- **PROBLEM STATEMENT**: Quote the listing below in its entirety, omitting every image.

· · · ·

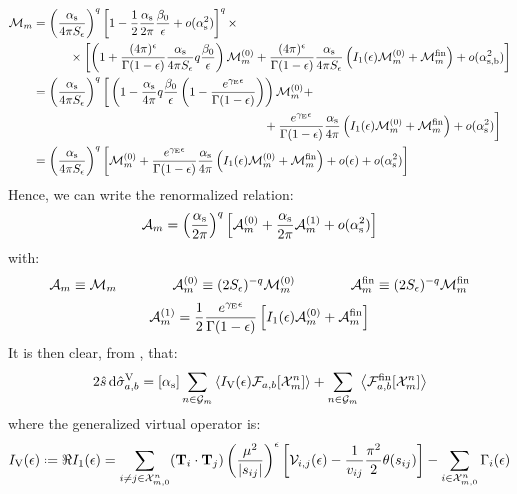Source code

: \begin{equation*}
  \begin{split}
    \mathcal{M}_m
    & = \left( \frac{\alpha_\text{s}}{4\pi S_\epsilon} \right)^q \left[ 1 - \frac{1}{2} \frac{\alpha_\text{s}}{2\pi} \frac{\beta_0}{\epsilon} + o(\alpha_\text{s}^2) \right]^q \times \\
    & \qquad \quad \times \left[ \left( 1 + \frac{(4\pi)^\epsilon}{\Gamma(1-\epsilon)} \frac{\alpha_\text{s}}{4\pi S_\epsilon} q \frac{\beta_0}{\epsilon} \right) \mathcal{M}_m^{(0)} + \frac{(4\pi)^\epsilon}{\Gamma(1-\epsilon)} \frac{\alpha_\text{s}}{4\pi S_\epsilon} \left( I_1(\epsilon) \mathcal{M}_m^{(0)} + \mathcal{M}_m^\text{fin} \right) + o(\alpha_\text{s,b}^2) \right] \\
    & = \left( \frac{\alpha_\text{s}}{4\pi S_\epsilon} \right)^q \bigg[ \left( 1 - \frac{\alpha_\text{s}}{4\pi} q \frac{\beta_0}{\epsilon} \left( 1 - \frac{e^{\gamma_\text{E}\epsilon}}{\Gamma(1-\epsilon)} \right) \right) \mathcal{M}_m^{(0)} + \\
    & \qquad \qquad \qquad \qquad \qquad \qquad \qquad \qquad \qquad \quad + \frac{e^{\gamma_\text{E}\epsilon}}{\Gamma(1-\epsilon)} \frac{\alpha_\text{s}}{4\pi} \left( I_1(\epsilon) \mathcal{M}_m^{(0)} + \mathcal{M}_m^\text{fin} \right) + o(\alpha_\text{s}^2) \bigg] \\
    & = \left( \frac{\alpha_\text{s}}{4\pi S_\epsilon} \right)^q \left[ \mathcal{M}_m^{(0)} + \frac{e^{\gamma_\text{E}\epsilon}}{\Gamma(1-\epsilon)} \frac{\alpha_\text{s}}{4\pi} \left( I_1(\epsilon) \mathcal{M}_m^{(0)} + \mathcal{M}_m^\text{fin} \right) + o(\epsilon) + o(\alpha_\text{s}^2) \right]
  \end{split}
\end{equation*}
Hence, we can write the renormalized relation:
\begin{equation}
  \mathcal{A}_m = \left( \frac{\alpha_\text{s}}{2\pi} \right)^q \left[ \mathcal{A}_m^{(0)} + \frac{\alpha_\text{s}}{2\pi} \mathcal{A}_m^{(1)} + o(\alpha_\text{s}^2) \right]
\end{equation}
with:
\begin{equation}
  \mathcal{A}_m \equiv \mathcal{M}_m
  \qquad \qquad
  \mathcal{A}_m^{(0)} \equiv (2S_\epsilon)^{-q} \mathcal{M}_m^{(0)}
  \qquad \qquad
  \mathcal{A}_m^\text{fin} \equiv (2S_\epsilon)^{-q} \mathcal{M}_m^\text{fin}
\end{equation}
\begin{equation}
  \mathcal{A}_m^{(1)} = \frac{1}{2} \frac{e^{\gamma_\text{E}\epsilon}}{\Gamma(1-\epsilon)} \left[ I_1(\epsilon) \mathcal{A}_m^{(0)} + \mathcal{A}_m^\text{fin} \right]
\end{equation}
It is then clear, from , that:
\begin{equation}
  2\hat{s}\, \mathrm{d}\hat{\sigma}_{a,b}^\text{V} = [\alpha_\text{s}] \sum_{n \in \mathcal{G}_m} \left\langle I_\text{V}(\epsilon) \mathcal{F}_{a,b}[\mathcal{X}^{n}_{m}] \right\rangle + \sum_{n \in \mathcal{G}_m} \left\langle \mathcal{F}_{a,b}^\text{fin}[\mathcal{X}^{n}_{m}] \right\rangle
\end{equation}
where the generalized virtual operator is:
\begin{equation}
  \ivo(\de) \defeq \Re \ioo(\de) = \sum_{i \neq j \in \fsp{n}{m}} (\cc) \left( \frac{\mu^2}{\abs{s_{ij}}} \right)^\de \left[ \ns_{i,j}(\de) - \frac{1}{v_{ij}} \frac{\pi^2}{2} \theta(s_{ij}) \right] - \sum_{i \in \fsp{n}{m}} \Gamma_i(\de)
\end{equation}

· · · ·

- **WORKED SOLUTION**:
Source code

: \begin{equation*}
  \begin{split}
    \mathcal{M}_m
    & = \left( \frac{\alpha_\text{s}}{4\pi S_\epsilon} \right)^q \left[ 1 - \frac{1}{2} \frac{\alpha_\text{s}}{2\pi} \frac{\beta_0}{\epsilon} + o(\alpha_\text{s}^2) \right]^q \times \\
    & \qquad \quad \times \left[ \left( 1 + \frac{(4\pi)^\epsilon}{\Gamma(1-\epsilon)} \frac{\alpha_\text{s}}{4\pi S_\epsilon} q \frac{\beta_0}{\epsilon} \right) \mathcal{M}_m^{(0)} + \frac{(4\pi)^\epsilon}{\Gamma(1-\epsilon)} \frac{\alpha_\text{s}}{4\pi S_\epsilon} \left( I_1(\epsilon) \mathcal{M}_m^{(0)} + \mathcal{M}_m^\text{fin} \right) + o(\alpha_\text{s,b}^2) \right] \\
    & = \left( \frac{\alpha_\text{s}}{4\pi S_\epsilon} \right)^q \bigg[ \left( 1 - \frac{\alpha_\text{s}}{4\pi} q \frac{\beta_0}{\epsilon} \left( 1 - \frac{e^{\gamma_\text{E}\epsilon}}{\Gamma(1-\epsilon)} \right) \right) \mathcal{M}_m^{(0)} + \\
    & \qquad \qquad \qquad \qquad \qquad \qquad \qquad \qquad \qquad \quad + \frac{e^{\gamma_\text{E}\epsilon}}{\Gamma(1-\epsilon)} \frac{\alpha_\text{s}}{4\pi} \left( I_1(\epsilon) \mathcal{M}_m^{(0)} + \mathcal{M}_m^\text{fin} \right) + o(\alpha_\text{s}^2) \bigg] \\
    & = \left( \frac{\alpha_\text{s}}{4\pi S_\epsilon} \right)^q \left[ \mathcal{M}_m^{(0)} + \frac{e^{\gamma_\text{E}\epsilon}}{\Gamma(1-\epsilon)} \frac{\alpha_\text{s}}{4\pi} \left( I_1(\epsilon) \mathcal{M}_m^{(0)} + \mathcal{M}_m^\text{fin} \right) + o(\epsilon) + o(\alpha_\text{s}^2) \right]
  \end{split}
\end{equation*}
Hence, we can write the renormalized relation:
\begin{equation}
  \mathcal{A}_m = \left( \frac{\alpha_\text{s}}{2\pi} \right)^q \left[ \mathcal{A}_m^{(0)} + \frac{\alpha_\text{s}}{2\pi} \mathcal{A}_m^{(1)} + o(\alpha_\text{s}^2) \right]
\end{equation}
with:
\begin{equation}
  \mathcal{A}_m \equiv \mathcal{M}_m
  \qquad \qquad
  \mathcal{A}_m^{(0)} \equiv (2S_\epsilon)^{-q} \mathcal{M}_m^{(0)}
  \qquad \qquad
  \mathcal{A}_m^\text{fin} \equiv (2S_\epsilon)^{-q} \mathcal{M}_m^\text{fin}
\end{equation}
\begin{equation}
  \mathcal{A}_m^{(1)} = \frac{1}{2} \frac{e^{\gamma_\text{E}\epsilon}}{\Gamma(1-\epsilon)} \left[ I_1(\epsilon) \mathcal{A}_m^{(0)} + \mathcal{A}_m^\text{fin} \right]
\end{equation}
It is then clear, from , that:
\begin{equation}
  2\hat{s}\, \mathrm{d}\hat{\sigma}_{a,b}^\text{V} = [\alpha_\text{s}] \sum_{n \in \mathcal{G}_m} \left\langle I_\text{V}(\epsilon) \mathcal{F}_{a,b}[\mathcal{X}^{n}_{m}] \right\rangle + \sum_{n \in \mathcal{G}_m} \left\langle \mathcal{F}_{a,b}^\text{fin}[\mathcal{X}^{n}_{m}] \right\rangle
\end{equation}
where the generalized virtual operator is:
\begin{equation}
  \ivo(\de) \defeq \Re \ioo(\de) = \sum_{i \neq j \in \fsp{n}{m}} (\cc) \left( \frac{\mu^2}{\abs{s_{ij}}} \right)^\de \left[ \ns_{i,j}(\de) - \frac{1}{v_{ij}} \frac{\pi^2}{2} \theta(s_{ij}) \right] - \sum_{i \in \fsp{n}{m}} \Gamma_i(\de)
\end{equation}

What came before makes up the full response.